> TRY IT:
Run through the records and, wherever a line holds the word "Store", return that line.
▶
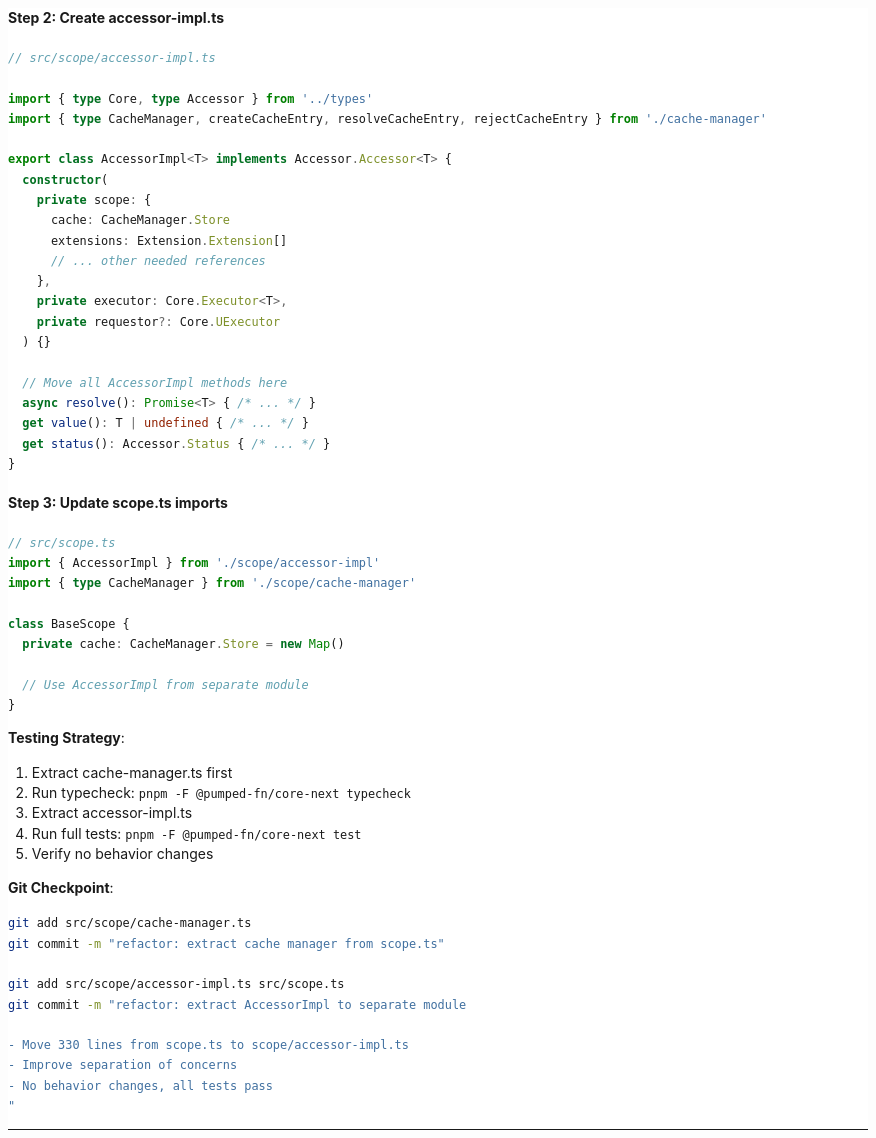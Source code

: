 #### Step 2: Create accessor-impl.ts
```typescript
// src/scope/accessor-impl.ts

import { type Core, type Accessor } from '../types'
import { type CacheManager, createCacheEntry, resolveCacheEntry, rejectCacheEntry } from './cache-manager'

export class AccessorImpl<T> implements Accessor.Accessor<T> {
  constructor(
    private scope: {
      cache: CacheManager.Store
      extensions: Extension.Extension[]
      // ... other needed references
    },
    private executor: Core.Executor<T>,
    private requestor?: Core.UExecutor
  ) {}

  // Move all AccessorImpl methods here
  async resolve(): Promise<T> { /* ... */ }
  get value(): T | undefined { /* ... */ }
  get status(): Accessor.Status { /* ... */ }
}
```

#### Step 3: Update scope.ts imports
```typescript
// src/scope.ts
import { AccessorImpl } from './scope/accessor-impl'
import { type CacheManager } from './scope/cache-manager'

class BaseScope {
  private cache: CacheManager.Store = new Map()

  // Use AccessorImpl from separate module
}
```

**Testing Strategy**:
1. Extract cache-manager.ts first
2. Run typecheck: `pnpm -F @pumped-fn/core-next typecheck`
3. Extract accessor-impl.ts
4. Run full tests: `pnpm -F @pumped-fn/core-next test`
5. Verify no behavior changes

**Git Checkpoint**:
```bash
git add src/scope/cache-manager.ts
git commit -m "refactor: extract cache manager from scope.ts"

git add src/scope/accessor-impl.ts src/scope.ts
git commit -m "refactor: extract AccessorImpl to separate module

- Move 330 lines from scope.ts to scope/accessor-impl.ts
- Improve separation of concerns
- No behavior changes, all tests pass
"
```

---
◀
> COMPLETED TASK:
      cache: CacheManager.Store
  private cache: CacheManager.Store = new Map()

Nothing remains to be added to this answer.